▶ **WORK INSTRUCTIONS**
Among the records that follow, find the line with "- [Android Peformance" and the line with "- [NAVER 발표 자료](naver.md)". Set down those lines and all lines between them exactly, without adding anything.

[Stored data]
..............................
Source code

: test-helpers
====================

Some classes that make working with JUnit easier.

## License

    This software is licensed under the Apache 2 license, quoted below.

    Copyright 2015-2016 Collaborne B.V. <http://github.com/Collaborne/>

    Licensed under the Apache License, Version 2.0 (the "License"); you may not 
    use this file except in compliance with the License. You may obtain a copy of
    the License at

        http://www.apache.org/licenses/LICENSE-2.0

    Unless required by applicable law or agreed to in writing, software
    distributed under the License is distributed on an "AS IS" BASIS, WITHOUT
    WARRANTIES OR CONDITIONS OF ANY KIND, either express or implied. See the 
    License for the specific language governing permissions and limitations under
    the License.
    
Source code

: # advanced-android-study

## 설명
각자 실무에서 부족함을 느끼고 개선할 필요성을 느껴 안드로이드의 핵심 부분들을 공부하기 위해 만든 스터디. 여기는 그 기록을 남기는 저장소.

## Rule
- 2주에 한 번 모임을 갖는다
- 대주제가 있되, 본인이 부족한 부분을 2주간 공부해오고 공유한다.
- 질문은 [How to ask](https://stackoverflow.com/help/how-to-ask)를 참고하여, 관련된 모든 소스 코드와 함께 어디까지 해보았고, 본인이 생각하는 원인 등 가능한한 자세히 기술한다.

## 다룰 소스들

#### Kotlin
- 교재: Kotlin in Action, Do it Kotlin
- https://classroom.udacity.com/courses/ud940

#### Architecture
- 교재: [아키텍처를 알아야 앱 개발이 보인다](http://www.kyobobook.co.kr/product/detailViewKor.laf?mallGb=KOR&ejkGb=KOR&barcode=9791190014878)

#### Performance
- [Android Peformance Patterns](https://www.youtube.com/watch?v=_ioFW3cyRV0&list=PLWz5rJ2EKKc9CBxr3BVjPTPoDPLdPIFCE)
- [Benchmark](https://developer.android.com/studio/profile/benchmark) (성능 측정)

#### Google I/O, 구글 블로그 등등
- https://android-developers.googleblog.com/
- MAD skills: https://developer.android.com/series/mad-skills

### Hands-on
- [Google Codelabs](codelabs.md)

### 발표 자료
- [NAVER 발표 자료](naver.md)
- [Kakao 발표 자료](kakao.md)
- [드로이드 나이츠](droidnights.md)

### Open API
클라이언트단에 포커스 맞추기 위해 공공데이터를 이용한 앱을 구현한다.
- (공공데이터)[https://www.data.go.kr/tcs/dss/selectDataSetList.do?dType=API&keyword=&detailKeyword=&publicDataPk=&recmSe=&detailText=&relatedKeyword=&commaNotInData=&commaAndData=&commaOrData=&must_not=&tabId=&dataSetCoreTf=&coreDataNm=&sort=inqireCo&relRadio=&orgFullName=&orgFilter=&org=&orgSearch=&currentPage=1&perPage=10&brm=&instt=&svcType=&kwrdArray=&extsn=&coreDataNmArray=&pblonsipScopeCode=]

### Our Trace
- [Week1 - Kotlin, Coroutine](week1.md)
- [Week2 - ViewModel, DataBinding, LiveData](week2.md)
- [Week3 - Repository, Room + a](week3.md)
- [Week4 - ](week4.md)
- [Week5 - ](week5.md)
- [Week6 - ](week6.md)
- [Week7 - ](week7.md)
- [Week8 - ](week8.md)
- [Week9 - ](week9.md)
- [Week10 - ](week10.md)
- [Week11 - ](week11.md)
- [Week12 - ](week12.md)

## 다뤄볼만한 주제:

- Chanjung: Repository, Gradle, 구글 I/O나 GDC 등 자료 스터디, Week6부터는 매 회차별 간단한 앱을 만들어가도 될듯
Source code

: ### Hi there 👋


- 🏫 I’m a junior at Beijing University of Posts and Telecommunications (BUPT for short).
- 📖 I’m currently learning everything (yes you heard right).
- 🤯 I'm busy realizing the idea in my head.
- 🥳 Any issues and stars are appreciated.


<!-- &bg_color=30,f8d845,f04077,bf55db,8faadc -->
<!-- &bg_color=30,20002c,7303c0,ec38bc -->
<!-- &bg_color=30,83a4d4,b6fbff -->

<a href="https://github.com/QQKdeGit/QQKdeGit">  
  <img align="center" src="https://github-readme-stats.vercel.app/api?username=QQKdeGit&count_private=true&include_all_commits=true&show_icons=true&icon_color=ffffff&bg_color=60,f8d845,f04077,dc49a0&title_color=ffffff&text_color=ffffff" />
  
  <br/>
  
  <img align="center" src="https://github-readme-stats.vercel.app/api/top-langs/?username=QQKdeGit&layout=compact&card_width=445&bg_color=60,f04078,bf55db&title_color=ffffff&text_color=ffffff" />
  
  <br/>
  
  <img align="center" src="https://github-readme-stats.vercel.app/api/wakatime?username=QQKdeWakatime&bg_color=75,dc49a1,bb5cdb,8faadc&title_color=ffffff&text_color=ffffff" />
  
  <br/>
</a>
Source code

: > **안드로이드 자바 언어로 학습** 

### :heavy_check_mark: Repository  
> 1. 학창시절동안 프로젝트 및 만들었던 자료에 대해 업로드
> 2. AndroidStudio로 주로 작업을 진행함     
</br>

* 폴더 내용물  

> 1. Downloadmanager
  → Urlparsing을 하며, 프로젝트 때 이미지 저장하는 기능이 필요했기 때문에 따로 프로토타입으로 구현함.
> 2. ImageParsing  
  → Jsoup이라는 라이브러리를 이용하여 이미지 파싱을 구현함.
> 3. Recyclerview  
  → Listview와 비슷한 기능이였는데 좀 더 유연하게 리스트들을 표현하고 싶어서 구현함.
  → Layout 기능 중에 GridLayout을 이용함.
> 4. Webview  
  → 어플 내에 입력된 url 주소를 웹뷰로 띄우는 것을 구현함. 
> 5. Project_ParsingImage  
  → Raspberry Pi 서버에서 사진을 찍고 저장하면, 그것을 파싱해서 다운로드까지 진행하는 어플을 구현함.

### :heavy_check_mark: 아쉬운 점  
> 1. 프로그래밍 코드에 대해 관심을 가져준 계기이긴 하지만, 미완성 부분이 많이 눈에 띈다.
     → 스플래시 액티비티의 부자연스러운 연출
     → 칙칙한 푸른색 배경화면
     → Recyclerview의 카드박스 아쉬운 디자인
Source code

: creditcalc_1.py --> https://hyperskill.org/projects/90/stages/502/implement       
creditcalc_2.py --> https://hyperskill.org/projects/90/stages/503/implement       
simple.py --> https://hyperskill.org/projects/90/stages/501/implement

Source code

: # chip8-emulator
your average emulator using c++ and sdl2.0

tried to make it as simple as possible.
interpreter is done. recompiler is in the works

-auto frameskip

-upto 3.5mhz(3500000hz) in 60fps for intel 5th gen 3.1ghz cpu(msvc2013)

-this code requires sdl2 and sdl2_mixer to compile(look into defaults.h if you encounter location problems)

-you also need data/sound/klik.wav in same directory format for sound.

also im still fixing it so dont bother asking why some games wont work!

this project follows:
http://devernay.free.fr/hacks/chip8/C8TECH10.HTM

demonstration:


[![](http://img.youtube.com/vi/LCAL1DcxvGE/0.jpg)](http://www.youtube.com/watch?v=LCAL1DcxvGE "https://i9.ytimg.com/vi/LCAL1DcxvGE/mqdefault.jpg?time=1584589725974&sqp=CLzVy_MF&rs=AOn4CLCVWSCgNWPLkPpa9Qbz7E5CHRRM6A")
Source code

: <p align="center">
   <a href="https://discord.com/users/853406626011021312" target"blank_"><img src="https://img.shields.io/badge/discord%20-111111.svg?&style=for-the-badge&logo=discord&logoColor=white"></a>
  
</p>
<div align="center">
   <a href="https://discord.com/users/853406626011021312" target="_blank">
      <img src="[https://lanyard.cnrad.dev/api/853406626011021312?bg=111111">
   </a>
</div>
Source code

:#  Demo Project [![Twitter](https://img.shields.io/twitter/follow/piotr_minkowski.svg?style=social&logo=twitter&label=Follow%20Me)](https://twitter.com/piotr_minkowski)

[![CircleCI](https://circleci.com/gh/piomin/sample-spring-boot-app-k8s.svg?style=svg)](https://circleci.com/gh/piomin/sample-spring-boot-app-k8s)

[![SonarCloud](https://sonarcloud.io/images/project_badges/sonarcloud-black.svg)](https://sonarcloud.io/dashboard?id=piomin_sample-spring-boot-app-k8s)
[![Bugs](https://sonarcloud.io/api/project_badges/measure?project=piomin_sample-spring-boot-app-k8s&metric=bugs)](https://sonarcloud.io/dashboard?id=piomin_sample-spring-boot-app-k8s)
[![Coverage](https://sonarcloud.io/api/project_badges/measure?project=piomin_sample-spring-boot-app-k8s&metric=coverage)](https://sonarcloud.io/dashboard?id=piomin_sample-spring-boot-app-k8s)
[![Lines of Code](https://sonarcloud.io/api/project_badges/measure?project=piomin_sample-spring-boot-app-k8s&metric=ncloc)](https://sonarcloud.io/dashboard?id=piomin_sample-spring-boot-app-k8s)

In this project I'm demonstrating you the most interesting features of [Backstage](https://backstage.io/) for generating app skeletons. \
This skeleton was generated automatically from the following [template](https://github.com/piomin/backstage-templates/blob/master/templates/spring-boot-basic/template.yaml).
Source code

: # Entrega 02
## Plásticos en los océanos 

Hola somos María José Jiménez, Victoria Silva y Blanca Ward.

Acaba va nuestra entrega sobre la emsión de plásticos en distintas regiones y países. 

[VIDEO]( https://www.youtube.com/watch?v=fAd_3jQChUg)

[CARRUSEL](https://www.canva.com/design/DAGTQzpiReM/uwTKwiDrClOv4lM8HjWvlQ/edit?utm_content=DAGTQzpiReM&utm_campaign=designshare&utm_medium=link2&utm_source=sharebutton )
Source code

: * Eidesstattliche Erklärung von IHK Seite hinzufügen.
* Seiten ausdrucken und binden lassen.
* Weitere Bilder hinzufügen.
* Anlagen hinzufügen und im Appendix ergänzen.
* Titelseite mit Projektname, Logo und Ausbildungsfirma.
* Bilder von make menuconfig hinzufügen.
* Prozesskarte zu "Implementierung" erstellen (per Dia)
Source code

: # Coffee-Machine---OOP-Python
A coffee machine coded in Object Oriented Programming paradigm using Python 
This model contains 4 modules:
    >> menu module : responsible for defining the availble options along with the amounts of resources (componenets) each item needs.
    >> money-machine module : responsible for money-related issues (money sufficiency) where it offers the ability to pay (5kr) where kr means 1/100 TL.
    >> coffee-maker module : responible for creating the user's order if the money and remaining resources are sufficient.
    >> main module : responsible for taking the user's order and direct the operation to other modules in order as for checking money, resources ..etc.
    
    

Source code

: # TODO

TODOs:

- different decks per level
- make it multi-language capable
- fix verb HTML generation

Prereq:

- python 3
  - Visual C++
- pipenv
..............................
▶ **TASK RESPONSE**
- [Android Peformance Patterns](https://www.youtube.com/watch?v=_ioFW3cyRV0&list=PLWz5rJ2EKKc9CBxr3BVjPTPoDPLdPIFCE)
- [Benchmark](https://developer.android.com/studio/profile/benchmark) (성능 측정)

#### Google I/O, 구글 블로그 등등
- https://android-developers.googleblog.com/
- MAD skills: https://developer.android.com/series/mad-skills

### Hands-on
- [Google Codelabs](codelabs.md)

### 발표 자료
- [NAVER 발표 자료](naver.md)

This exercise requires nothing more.